Canada’s Leftists to the NDP: “Turn Down the Suck, Turn Up the Good”

In the last few decades, Canada’s New Democratic Party has moved away from socialist politics and grassroots democracy. The party is now languishing. But turning back to its socialist roots could help revive the NDP.

Tom Mulcair, leader of the New Democratic Party from 2012 to 2017, at a rally in Montreal, Canada, 2015. (Nicholas Kamm / AFP via Getty Images)

As Canada and the world face growing and intersecting crises, one might wish to say of the country’s New Democratic Party (NDP) that they are at a crossroads. But when haven’t they been? Since the party emerged in 1961 from a merger between the Co-operative Commonwealth Federation and the Canadian Labour Congress, the NDP has faced struggles over ideological and strategic considerations. The party has forever been faced with competing pressures from internal and external factions. Those tensions have resulted in a skepticism from the electorate, which is often unsure what to make of the professed aims of the left-wing party. This situation makes for a frustrating electoral reality, a fascinating history, and an uncertain future.

In From Layton to Singh: The 20-Year Conflict Behind the NDP’s Deal with the Trudeau Liberals, Matt Fodor writes an accessible, gripping, and critical history of the party. Fodor focuses most of his time on the era spanning from the late Jack Layton — party leader from 2003 to 2011 — to current leader Jagmeet Singh, but he takes care to place the last two decades in a historical context that touches on the 1960s through to the end of the 1990s.

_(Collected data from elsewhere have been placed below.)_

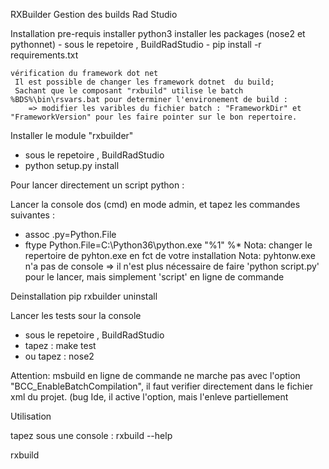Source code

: RXBuilder
Gestion des builds Rad Studio

Installation
pre-requis
    installer python3
    installer les packages (nose2 et pythonnet)
      - sous le repetoire , BuildRadStudio
      - pip install -r requirements.txt

    vérification du framework dot net
     Il est possible de changer les framework dotnet  du build;
     Sachant que le composant "rxbuild" utilise le batch %BDS%\bin\rsvars.bat pour determiner l'environement de build :
        => modifier les varibles du fichier batch : "FrameworkDir" et "FrameworkVersion" pour les faire pointer sur le bon repertoire.


Installer le module "rxbuilder"
 - sous le repetoire , BuildRadStudio
 - python setup.py install

Pour lancer directement un script python :

Lancer la console dos (cmd) en mode admin, et tapez les commandes suivantes :
 - assoc .py=Python.File
 - ftype Python.File=C:\Python36\python.exe "%1" %*
 Nota: changer le repertoire de pyhton.exe en fct de votre installation
 Nota: pyhtonw.exe n'a pas de console
 => il n'est plus nécessaire de faire 'python script.py' pour le lancer, mais simplement 'script' en ligne de commande

 Deinstallation
 pip rxbuilder uninstall


Lancer les tests sour la console
 - sous le repetoire , BuildRadStudio
 - tapez : make test
 - ou tapez : nose2

 Attention:
 msbuild en ligne de commande ne marche pas avec l'option "BCC_EnableBatchCompilation",
 il faut verifier directement dans le fichier xml du projet. (bug Ide, il active l'option, mais l'enleve partiellement

 Utilisation

 tapez sous une console :
  rxbuild --help
  
  rxbuild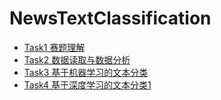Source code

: # NewsTextClassification

* [Task1 赛题理解](Task1.md)
* [Task2 数据读取与数据分析](Task2.md)
* [Task3 基于机器学习的文本分类](Task3.md)
* [Task4 基于深度学习的文本分类1](Task4.md)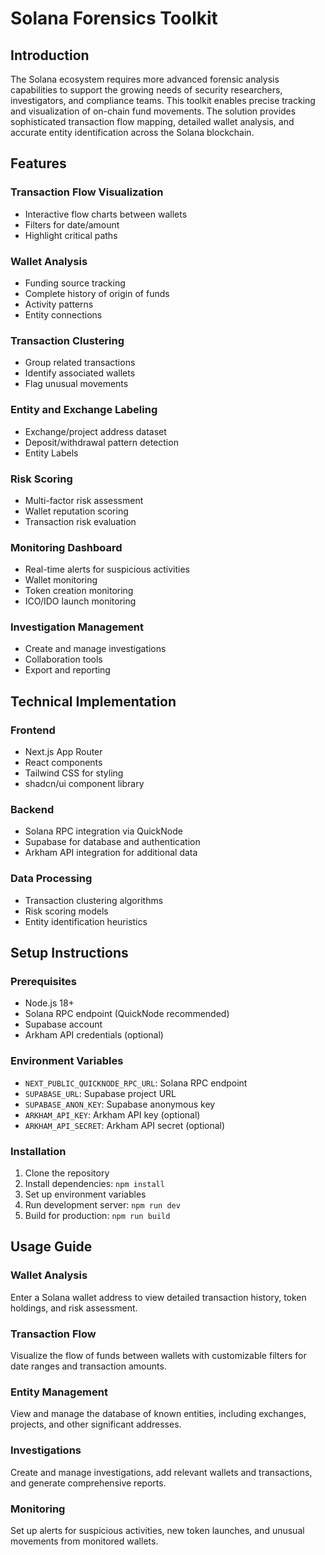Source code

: # Solana Forensics Toolkit

## Introduction
The Solana ecosystem requires more advanced forensic analysis capabilities to support the growing needs of security researchers, investigators, and compliance teams. This toolkit enables precise tracking and visualization of on-chain fund movements. The solution provides sophisticated transaction flow mapping, detailed wallet analysis, and accurate entity identification across the Solana blockchain.

## Features

### Transaction Flow Visualization
- Interactive flow charts between wallets
- Filters for date/amount
- Highlight critical paths

### Wallet Analysis
- Funding source tracking
- Complete history of origin of funds
- Activity patterns
- Entity connections

### Transaction Clustering
- Group related transactions
- Identify associated wallets
- Flag unusual movements

### Entity and Exchange Labeling
- Exchange/project address dataset
- Deposit/withdrawal pattern detection
- Entity Labels

### Risk Scoring
- Multi-factor risk assessment
- Wallet reputation scoring
- Transaction risk evaluation

### Monitoring Dashboard
- Real-time alerts for suspicious activities
- Wallet monitoring
- Token creation monitoring
- ICO/IDO launch monitoring

### Investigation Management
- Create and manage investigations
- Collaboration tools
- Export and reporting

## Technical Implementation

### Frontend
- Next.js App Router
- React components
- Tailwind CSS for styling
- shadcn/ui component library

### Backend
- Solana RPC integration via QuickNode
- Supabase for database and authentication
- Arkham API integration for additional data

### Data Processing
- Transaction clustering algorithms
- Risk scoring models
- Entity identification heuristics

## Setup Instructions

### Prerequisites
- Node.js 18+
- Solana RPC endpoint (QuickNode recommended)
- Supabase account
- Arkham API credentials (optional)

### Environment Variables
- `NEXT_PUBLIC_QUICKNODE_RPC_URL`: Solana RPC endpoint
- `SUPABASE_URL`: Supabase project URL
- `SUPABASE_ANON_KEY`: Supabase anonymous key
- `ARKHAM_API_KEY`: Arkham API key (optional)
- `ARKHAM_API_SECRET`: Arkham API secret (optional)

### Installation
1. Clone the repository
2. Install dependencies: `npm install`
3. Set up environment variables
4. Run development server: `npm run dev`
5. Build for production: `npm run build`

## Usage Guide

### Wallet Analysis
Enter a Solana wallet address to view detailed transaction history, token holdings, and risk assessment.

### Transaction Flow
Visualize the flow of funds between wallets with customizable filters for date ranges and transaction amounts.

### Entity Management
View and manage the database of known entities, including exchanges, projects, and other significant addresses.

### Investigations
Create and manage investigations, add relevant wallets and transactions, and generate comprehensive reports.

### Monitoring
Set up alerts for suspicious activities, new token launches, and unusual movements from monitored wallets.
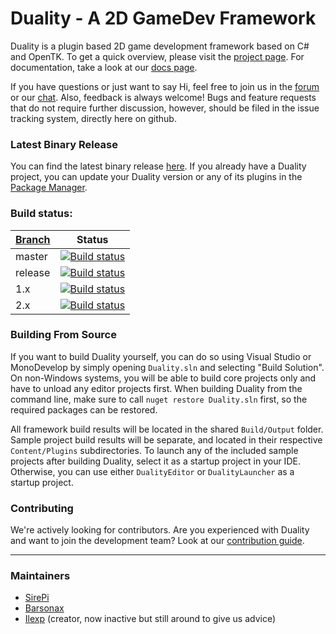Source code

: Duality - A 2D GameDev Framework
=======

Duality is a plugin based 2D game development framework based on C# and OpenTK. To get a quick overview, please visit the [project page](https://www.duality2d.net). For documentation, take a look at our [docs page](https://docs.duality2d.net).

If you have questions or just want to say Hi, feel free to join us in the [forum](https://forum.duality2d.net) or our [chat](https://chat.duality2d.net). Also, feedback is always welcome! Bugs and feature requests that do not require further discussion, however, should be filed in the issue tracking system, directly here on github.

### Latest Binary Release

You can find the latest binary release [here](https://get.duality2d.net/). If you already have a Duality project, you can update your Duality version or any of its plugins in the [Package Manager](https://docs.duality2d.net/pages/v3/Package-Management.html).

### Build status: 
| [Branch](https://github.com/AdamsLair/duality/wiki/Branch-Descriptions)  | Status |
|-------------|--------|
| master      | [![Build status](https://ci.appveyor.com/api/projects/status/eyxpet6jky1cqy6i/branch/master?svg=true)](https://ci.appveyor.com/project/AdamsLairBot/duality/branch/master) |
| release     | [![Build status](https://ci.appveyor.com/api/projects/status/eyxpet6jky1cqy6i/branch/release?svg=true)](https://ci.appveyor.com/project/AdamsLairBot/duality/branch/release) |
| 1.x         | [![Build status](https://ci.appveyor.com/api/projects/status/eyxpet6jky1cqy6i/branch/archive/1.x?svg=true)](https://ci.appveyor.com/project/AdamsLairBot/duality/branch/archive/1.x)    |
| 2.x         | [![Build status](https://ci.appveyor.com/api/projects/status/eyxpet6jky1cqy6i/branch/archive/2.x?svg=true)](https://ci.appveyor.com/project/AdamsLairBot/duality/branch/archive/2.x)    |

### Building From Source

If you want to build Duality yourself, you can do so using Visual Studio or MonoDevelop by simply opening `Duality.sln` and selecting "Build Solution". On non-Windows systems, you will be able to build core projects only and have to unload any editor projects first. When building Duality from the command line, make sure to call `nuget restore Duality.sln` first, so the required packages can be restored.

All framework build results will be located in the shared `Build/Output` folder. Sample project build results will be separate, and located in their respective `Content/Plugins` subdirectories. To launch any of the included sample projects after building Duality, select it as a startup project in your IDE. Otherwise, you can use either `DualityEditor` or `DualityLauncher` as a startup project.

### Contributing

We're actively looking for contributors. Are you experienced with Duality and want to join the development team? Look at our [contribution guide](https://docs.duality2d.net/pages/v3/how-to-contribute.html).

----------

### Maintainers
- [SirePi](https://github.com/SirePi)
- [Barsonax](https://github.com/Barsonax)
- [Ilexp](https://github.com/ilexp) (creator, now inactive but still around to give us advice)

Fodor’s history is premised on a cogent critical thesis. The NDP professionalized during the Layton, Tom Mulcair, and Singh years, moving toward the political center during the tenure of the latter two leaders and moving back toward the Left under Singh. Under Singh’s stewardship, however, the party has not returned to the radical socialist roots from which it emerged.

If the party did look back at its own radical origins, such contemplation seems to have played little part in its slight shift to the Left. Growing left movements around the world, particularly in the United States, put pressure on the party. Writing of Singh’s 2019 platform A New Deal for People, for instance, Fodor notes that it “represented a shift from Third Way to soft left” in a move “to incorporate the major demands of the progressive movement that had taken off south of the border.”

As Fodor tells it, the professionalization of the party over the last two decades included the centralization of power in the leader and their office and came at the expense of grassroots party democracy and the influence of social movement politics. The process is reminiscent of changes adopted by other federal parties. For instance, the Liberal Party went through a similar change. Under the tenure of Pierre Elliott Trudeau, father of current prime minister Justin Trudeau, the Liberals centralized and “rationalized” their operations both as a party and a government. That process, too, came at the price of diminished grassroots politics.

Taking the Wrong Lessons From the “Orange Wave”

It is not by accident that the decline of party democracy and rise of professionalized governance in the NDP coincides with the party’s centrist turn. In a bid to appeal to more voters in the hopes of forming Canada’s national government, which the party has never done, the NDP insiders moderated policy and tone and placed power in the hands of the few. This required instituting message discipline, disempowering riding associations and the broader membership, and more and more reliance on pollsters and consultants. The goal was discipline in the name of results.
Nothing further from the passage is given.